PROMPT: Give back exactly the lines of the data below, starting with the line that has "To store the" and going on through the line that has "With increasing the".

━━ INFORMATION GIVEN

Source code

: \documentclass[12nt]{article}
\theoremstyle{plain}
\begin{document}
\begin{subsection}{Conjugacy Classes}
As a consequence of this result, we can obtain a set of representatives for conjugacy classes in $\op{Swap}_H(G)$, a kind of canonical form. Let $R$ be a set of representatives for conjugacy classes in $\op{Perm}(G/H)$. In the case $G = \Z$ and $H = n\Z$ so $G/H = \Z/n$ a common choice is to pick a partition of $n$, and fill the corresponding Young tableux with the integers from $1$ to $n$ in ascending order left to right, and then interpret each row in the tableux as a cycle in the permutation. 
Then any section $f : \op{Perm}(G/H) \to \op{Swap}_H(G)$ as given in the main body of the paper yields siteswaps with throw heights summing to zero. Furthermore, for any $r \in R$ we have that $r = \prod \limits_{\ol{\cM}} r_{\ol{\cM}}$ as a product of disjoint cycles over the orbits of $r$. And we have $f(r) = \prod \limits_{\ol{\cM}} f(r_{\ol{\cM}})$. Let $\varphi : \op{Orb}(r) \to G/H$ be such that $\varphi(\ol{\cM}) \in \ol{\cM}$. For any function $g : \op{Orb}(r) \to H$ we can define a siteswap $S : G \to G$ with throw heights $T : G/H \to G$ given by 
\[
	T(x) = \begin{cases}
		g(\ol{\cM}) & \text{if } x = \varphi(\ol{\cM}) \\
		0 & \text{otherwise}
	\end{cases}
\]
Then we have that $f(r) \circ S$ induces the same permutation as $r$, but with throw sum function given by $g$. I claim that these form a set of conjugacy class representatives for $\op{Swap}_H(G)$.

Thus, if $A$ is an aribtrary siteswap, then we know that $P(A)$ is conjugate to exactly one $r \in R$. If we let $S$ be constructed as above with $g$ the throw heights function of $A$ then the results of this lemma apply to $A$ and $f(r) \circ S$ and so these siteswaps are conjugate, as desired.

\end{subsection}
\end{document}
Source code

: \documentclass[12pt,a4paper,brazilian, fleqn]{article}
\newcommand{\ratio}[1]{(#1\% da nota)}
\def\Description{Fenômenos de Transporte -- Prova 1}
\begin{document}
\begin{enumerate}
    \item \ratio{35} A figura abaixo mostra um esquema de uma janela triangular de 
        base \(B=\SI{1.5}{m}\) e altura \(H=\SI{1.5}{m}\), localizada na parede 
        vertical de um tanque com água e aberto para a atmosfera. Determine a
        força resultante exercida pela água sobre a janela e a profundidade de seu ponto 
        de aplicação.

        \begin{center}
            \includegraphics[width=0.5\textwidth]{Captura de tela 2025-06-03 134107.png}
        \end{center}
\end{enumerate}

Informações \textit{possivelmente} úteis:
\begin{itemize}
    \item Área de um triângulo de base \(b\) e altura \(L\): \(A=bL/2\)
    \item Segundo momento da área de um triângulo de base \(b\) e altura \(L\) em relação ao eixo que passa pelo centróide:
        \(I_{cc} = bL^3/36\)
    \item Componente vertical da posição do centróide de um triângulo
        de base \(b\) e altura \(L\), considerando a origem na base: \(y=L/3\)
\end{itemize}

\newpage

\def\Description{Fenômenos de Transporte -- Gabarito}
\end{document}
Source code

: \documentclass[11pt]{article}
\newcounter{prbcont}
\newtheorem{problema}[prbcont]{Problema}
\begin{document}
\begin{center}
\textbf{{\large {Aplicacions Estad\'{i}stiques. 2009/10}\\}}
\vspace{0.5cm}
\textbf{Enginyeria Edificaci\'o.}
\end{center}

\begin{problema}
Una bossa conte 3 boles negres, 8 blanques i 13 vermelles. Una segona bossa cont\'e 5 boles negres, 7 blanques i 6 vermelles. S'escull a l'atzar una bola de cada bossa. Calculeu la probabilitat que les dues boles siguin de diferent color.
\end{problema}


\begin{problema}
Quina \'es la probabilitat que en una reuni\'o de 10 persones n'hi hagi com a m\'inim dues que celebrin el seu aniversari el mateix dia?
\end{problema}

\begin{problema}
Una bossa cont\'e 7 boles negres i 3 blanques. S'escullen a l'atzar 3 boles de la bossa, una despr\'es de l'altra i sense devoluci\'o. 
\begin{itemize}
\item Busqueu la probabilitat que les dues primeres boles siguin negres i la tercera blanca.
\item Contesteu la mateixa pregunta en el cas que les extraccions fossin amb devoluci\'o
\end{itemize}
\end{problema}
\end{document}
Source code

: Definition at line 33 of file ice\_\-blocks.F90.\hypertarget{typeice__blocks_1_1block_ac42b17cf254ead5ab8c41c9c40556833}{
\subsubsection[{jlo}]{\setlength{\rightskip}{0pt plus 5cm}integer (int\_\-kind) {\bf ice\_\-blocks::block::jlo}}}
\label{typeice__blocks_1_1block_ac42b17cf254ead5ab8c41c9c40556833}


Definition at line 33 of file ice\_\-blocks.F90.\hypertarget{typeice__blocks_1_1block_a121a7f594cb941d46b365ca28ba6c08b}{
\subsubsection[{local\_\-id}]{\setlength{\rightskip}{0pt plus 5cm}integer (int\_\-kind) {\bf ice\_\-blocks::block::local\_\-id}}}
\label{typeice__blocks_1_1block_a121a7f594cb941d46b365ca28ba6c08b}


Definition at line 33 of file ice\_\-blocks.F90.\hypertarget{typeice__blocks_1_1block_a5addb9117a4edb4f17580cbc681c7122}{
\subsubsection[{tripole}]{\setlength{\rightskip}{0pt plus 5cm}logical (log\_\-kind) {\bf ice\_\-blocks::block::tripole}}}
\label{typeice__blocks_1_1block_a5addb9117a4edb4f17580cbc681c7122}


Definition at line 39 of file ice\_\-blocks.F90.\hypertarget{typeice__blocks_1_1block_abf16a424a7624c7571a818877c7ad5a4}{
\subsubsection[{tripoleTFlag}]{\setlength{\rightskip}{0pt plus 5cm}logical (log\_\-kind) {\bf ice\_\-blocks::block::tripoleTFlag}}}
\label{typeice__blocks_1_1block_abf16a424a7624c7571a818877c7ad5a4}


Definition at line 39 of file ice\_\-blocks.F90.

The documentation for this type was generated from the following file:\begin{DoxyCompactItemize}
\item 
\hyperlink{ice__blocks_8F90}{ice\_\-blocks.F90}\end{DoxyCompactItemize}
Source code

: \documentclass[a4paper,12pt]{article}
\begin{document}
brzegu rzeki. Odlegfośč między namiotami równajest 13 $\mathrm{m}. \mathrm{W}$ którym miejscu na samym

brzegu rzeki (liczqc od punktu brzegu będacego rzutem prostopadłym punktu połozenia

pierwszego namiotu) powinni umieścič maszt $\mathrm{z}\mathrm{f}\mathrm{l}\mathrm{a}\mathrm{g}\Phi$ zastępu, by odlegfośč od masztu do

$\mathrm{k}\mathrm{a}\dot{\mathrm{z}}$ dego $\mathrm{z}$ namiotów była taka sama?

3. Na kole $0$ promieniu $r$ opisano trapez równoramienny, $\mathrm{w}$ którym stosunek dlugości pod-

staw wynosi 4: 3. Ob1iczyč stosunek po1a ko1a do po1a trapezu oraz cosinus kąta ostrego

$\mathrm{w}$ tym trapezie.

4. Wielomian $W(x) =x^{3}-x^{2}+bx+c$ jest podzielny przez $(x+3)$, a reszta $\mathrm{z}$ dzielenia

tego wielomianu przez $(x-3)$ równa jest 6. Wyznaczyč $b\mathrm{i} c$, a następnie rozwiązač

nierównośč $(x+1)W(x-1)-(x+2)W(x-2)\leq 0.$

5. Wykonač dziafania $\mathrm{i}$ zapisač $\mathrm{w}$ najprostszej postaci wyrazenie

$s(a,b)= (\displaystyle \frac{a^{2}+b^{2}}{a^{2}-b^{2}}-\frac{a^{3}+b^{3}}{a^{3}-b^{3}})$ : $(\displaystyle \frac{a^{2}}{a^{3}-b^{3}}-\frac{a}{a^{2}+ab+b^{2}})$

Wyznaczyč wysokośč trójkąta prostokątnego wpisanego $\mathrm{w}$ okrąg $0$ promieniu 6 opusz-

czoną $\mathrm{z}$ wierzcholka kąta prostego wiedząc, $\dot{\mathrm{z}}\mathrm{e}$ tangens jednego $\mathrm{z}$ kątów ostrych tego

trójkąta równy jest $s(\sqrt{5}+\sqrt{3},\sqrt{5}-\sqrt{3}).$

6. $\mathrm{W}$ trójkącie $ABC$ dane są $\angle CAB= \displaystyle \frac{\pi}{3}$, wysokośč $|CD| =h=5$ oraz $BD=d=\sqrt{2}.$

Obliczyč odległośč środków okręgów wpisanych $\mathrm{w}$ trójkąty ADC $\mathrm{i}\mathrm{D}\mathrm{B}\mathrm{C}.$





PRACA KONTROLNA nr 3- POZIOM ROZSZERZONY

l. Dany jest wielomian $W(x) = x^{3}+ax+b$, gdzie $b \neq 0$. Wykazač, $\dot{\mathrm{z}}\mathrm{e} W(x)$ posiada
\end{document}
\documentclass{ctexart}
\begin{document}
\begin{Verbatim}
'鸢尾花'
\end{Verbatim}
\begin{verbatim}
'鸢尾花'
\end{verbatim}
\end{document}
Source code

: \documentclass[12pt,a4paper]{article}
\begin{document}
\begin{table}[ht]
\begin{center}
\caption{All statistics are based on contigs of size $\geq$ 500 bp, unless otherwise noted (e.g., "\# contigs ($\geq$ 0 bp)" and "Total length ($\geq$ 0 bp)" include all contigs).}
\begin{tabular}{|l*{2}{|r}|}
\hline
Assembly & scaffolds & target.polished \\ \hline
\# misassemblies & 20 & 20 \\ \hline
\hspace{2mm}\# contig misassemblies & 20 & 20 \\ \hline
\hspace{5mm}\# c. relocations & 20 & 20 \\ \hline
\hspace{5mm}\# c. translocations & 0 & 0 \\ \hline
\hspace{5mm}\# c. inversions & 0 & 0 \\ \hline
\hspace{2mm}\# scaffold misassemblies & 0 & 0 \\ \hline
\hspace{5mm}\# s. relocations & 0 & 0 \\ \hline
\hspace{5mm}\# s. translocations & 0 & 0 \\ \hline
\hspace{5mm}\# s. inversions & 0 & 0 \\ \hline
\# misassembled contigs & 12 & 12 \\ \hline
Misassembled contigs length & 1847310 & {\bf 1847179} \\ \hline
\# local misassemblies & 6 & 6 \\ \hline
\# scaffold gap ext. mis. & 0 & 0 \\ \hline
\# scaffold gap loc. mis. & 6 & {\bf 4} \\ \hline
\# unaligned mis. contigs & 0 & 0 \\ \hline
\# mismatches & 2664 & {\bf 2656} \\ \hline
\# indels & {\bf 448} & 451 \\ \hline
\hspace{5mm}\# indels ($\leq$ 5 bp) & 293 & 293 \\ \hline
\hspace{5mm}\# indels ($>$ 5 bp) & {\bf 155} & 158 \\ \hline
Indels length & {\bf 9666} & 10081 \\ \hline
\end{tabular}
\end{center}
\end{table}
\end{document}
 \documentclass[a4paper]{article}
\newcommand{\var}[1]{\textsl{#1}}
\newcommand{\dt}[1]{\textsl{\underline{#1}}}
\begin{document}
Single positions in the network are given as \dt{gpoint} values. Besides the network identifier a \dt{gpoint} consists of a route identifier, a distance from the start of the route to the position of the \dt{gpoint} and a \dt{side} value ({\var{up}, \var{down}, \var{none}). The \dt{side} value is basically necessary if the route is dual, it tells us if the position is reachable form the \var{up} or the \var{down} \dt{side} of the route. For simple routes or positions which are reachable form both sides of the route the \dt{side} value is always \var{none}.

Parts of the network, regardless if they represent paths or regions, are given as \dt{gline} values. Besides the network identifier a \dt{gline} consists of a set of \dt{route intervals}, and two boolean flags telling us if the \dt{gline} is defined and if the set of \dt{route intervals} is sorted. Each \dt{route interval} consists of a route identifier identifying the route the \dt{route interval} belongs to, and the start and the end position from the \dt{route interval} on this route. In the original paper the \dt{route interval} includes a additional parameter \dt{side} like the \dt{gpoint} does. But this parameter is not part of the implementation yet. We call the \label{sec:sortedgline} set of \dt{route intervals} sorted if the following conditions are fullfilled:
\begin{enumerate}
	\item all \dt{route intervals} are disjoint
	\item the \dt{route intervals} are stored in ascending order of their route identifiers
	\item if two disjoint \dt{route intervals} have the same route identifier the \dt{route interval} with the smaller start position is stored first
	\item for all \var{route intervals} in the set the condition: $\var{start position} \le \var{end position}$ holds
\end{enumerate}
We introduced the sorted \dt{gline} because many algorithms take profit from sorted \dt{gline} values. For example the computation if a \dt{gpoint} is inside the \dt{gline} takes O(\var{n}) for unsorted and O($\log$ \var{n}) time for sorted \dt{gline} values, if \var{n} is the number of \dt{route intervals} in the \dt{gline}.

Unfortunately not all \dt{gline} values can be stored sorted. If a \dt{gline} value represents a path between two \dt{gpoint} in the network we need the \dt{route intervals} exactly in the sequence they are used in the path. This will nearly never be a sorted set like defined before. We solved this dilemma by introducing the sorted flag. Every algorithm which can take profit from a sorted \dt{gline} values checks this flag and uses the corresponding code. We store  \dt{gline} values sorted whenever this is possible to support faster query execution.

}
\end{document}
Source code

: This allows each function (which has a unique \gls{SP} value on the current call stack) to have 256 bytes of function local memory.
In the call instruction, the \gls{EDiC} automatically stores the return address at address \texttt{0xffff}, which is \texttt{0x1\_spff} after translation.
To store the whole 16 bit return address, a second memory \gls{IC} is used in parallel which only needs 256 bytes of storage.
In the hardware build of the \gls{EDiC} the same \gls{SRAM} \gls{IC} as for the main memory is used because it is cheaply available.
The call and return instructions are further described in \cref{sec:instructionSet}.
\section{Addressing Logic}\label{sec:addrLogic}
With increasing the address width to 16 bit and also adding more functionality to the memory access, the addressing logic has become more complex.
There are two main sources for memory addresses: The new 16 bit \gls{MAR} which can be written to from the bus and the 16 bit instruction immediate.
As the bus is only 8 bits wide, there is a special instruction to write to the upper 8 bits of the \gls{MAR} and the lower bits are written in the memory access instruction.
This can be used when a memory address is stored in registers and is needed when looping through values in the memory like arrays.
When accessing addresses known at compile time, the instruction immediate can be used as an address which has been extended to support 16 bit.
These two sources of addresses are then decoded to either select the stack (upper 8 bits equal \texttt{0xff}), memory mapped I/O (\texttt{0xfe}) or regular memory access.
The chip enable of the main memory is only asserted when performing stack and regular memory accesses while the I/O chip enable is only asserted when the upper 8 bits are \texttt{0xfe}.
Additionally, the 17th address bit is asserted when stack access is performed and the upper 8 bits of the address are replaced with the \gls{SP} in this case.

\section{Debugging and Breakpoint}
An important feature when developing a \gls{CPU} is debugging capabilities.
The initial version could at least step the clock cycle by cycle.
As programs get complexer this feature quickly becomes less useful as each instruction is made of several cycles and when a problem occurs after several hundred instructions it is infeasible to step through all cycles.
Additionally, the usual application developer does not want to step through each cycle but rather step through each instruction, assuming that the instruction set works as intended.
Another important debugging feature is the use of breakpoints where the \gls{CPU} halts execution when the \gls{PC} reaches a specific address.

━━━━

TASK RESULT:
To store the whole 16 bit return address, a second memory \gls{IC} is used in parallel which only needs 256 bytes of storage.
In the hardware build of the \gls{EDiC} the same \gls{SRAM} \gls{IC} as for the main memory is used because it is cheaply available.
The call and return instructions are further described in \cref{sec:instructionSet}.
\section{Addressing Logic}\label{sec:addrLogic}
With increasing the address width to 16 bit and also adding more functionality to the memory access, the addressing logic has become more complex.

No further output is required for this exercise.